Holocaust survivor helps Canada’s kidnapped aboriginals heal

Octogenarian Robbie Waisman active in national effort to address 150 years of murder and abuse faced by First Nations children

Survivor Robbie Waisman IMG_0871-2-965x543

Robbie Waisman, a Holocaust survivor living in Vancouver, has a personal interest in the release earlier this week of the final report of the Truth and Reconciliation Commission of Canada (TRC), which was set up five years ago to uncover what had happened at residential schools for indigenous children during a 150­year period ending in 1996.

More than 150,000, or 30 percent, of children from Canada’s First Nations were taken from their homes and placed in these church­run, government­funded schools to be “civilized.”

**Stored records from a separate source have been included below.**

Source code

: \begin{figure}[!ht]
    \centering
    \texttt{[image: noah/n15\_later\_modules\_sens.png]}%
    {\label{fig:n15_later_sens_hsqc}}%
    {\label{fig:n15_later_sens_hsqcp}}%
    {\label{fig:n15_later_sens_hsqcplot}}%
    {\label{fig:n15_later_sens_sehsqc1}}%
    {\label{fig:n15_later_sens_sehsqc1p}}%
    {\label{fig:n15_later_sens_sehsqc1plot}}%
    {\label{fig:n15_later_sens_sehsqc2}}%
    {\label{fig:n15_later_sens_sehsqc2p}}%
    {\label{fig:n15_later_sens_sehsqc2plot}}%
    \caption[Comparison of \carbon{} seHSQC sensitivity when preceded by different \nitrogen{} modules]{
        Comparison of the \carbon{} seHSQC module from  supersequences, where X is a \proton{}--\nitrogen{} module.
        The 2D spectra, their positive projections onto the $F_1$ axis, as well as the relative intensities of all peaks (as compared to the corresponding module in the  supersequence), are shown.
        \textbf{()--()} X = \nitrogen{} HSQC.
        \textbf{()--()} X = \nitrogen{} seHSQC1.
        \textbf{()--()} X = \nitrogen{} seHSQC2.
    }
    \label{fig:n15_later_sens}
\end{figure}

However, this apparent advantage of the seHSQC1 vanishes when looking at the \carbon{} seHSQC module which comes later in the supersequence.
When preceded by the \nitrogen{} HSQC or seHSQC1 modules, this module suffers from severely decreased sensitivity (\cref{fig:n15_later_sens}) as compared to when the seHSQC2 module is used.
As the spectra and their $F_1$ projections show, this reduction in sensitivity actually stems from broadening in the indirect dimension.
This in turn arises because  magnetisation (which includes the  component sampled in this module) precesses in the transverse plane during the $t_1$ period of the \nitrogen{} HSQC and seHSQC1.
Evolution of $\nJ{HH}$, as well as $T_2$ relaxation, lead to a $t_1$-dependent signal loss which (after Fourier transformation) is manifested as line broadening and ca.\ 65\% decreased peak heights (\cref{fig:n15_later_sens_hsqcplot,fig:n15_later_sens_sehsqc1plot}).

The main findings of the report were made public last spring. They included the determination that what happened at the 130 schools across the country amounted to cultural genocide. It was discovered that 3,200 students died at the schools, while many others were abused physically and sexually, leading to a legacy of dysfunction for them and their families for generations. The final report released thousands of pages of contextual details, historical data and survivor testimony.

Waisman, 84, was an honorary witness to the TRC. Having survived the horrors of the Holocaust and discovered the importance and healing power of sharing one’s painful experiences, he became involved in helping residential schools survivors find the strength to speak up about the horrors they experienced and the impact these have had on their lives and families. Together with TRC head Justice Murray Sinclair, the first aboriginal judge appointed to the Provincial Court of Manitoba, Waisman traveled the country for two years, meeting with many of the estimated 80,000 surviving residential school students to share his story and to listen to theirs.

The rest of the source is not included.